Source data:
------------------------------------------------------------------------

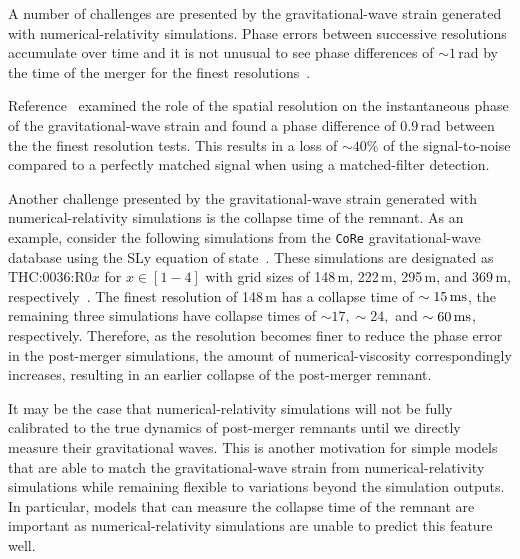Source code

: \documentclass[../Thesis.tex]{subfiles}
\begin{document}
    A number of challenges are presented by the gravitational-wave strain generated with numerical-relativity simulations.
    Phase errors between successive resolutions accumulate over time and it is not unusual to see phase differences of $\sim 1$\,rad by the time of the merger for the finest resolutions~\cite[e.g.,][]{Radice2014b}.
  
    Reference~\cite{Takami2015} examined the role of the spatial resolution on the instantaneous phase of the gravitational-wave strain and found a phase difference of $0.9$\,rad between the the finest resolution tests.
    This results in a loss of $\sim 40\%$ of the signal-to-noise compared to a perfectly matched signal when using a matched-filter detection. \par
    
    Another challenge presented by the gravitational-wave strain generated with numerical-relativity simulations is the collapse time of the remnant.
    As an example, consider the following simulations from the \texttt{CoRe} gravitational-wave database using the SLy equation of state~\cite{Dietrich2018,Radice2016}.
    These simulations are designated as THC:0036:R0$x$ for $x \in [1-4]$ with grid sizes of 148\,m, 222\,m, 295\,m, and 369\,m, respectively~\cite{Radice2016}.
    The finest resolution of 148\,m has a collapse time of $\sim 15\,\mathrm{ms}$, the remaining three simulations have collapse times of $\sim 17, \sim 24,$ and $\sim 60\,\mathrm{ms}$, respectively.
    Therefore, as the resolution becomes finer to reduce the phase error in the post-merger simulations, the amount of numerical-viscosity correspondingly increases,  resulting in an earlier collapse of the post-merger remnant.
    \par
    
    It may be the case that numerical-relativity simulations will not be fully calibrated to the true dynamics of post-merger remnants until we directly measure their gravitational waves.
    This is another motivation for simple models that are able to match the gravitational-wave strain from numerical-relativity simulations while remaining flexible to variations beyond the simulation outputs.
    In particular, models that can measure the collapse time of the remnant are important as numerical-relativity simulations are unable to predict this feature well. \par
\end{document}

------------------------------------------------------------------------

# [WHAT YOU SHOULD DO]
Output the line containing "In particular, models" together with all later lines of the entries, exactly as written, through the final line.

# [SOLUTION BELOW]
    In particular, models that can measure the collapse time of the remnant are important as numerical-relativity simulations are unable to predict this feature well. \par
\end{document}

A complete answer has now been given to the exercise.